● **PROVIDED ENTRIES**
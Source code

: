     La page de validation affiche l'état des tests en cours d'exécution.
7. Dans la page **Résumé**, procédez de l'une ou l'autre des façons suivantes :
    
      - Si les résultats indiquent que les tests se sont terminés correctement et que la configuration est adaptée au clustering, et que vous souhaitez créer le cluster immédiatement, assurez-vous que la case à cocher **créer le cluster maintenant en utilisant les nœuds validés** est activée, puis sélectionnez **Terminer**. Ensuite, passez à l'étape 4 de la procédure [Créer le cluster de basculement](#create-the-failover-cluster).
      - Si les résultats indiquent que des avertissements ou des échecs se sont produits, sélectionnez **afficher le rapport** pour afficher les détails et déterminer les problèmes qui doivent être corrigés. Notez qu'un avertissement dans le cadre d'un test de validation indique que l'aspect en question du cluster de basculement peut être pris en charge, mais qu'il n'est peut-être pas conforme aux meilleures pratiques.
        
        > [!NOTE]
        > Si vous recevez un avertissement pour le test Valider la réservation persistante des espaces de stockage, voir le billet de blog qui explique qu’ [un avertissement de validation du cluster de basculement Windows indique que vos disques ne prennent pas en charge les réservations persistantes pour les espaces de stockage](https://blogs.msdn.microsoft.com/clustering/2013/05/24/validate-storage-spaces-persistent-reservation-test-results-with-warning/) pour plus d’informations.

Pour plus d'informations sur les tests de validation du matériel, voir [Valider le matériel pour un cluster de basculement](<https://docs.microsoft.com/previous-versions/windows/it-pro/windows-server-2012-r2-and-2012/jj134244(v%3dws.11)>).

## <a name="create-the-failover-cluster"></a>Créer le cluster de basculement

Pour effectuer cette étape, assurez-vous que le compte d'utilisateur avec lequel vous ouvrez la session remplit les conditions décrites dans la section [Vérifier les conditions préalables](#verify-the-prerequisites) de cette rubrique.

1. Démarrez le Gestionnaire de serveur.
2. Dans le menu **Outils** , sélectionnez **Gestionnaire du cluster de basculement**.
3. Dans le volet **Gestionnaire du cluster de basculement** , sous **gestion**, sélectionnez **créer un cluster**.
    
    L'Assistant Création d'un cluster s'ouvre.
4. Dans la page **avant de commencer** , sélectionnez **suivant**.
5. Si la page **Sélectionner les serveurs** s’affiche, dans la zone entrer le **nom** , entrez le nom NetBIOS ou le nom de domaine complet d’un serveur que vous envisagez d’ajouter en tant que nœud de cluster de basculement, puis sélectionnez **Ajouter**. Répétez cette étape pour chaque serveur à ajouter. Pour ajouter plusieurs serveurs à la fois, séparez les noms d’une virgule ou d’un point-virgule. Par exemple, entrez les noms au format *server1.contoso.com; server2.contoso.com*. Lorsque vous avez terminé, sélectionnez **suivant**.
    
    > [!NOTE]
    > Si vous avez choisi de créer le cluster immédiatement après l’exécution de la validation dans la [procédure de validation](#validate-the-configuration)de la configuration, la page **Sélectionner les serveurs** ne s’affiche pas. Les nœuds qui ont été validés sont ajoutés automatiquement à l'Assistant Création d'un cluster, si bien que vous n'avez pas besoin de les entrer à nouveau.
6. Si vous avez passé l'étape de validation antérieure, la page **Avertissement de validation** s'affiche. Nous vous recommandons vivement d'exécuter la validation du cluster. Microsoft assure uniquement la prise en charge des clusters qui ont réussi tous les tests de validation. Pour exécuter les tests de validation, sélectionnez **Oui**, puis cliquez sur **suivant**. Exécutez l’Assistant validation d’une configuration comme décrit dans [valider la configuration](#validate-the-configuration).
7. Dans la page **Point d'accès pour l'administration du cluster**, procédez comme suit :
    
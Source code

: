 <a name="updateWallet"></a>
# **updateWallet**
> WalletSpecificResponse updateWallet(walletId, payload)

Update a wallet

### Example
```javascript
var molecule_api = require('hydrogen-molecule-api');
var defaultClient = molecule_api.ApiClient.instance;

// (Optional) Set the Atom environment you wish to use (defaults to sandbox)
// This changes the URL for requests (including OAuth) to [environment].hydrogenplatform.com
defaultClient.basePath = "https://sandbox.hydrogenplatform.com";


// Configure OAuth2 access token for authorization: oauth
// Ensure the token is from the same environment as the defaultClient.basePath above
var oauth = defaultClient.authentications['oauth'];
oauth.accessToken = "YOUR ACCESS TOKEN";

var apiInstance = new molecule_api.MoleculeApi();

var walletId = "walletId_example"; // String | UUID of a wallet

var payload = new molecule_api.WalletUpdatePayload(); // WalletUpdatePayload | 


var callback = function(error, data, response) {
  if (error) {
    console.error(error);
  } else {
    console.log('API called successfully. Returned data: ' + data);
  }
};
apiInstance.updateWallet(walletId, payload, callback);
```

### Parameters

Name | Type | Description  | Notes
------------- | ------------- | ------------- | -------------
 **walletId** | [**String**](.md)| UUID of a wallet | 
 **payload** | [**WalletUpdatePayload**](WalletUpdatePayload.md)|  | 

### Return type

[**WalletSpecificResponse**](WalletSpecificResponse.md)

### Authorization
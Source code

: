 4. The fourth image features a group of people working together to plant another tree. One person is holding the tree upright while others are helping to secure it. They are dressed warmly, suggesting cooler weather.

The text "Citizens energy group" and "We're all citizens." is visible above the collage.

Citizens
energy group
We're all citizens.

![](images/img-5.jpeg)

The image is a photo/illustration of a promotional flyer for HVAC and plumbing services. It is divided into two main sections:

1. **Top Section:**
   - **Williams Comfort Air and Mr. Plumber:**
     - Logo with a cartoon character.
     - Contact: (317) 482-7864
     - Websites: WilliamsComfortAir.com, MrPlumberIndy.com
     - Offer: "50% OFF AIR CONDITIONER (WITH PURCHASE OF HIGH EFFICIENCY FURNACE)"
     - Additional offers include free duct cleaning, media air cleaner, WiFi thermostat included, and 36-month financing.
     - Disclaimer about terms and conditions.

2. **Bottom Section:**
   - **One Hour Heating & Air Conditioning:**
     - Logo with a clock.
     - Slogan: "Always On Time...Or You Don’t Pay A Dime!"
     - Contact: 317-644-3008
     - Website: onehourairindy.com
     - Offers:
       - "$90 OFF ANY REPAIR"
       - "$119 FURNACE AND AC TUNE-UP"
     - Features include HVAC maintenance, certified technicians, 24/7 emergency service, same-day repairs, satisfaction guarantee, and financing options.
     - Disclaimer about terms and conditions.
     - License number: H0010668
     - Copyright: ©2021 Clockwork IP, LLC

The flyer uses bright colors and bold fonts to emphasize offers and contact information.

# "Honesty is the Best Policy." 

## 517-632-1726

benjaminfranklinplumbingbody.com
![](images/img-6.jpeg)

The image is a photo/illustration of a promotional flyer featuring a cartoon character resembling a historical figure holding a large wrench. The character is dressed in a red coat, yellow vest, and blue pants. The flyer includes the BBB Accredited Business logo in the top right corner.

● **ACTION ITEM**
The records are given above. Copy each line in them that holds "voir".

● **OUTPUT OF THE EXERCISE**
        > Si vous recevez un avertissement pour le test Valider la réservation persistante des espaces de stockage, voir le billet de blog qui explique qu’ [un avertissement de validation du cluster de basculement Windows indique que vos disques ne prennent pas en charge les réservations persistantes pour les espaces de stockage](https://blogs.msdn.microsoft.com/clustering/2013/05/24/validate-storage-spaces-persistent-reservation-test-results-with-warning/) pour plus d’informations.
Pour plus d'informations sur les tests de validation du matériel, voir [Valider le matériel pour un cluster de basculement](<https://docs.microsoft.com/previous-versions/windows/it-pro/windows-server-2012-r2-and-2012/jj134244(v%3dws.11)>).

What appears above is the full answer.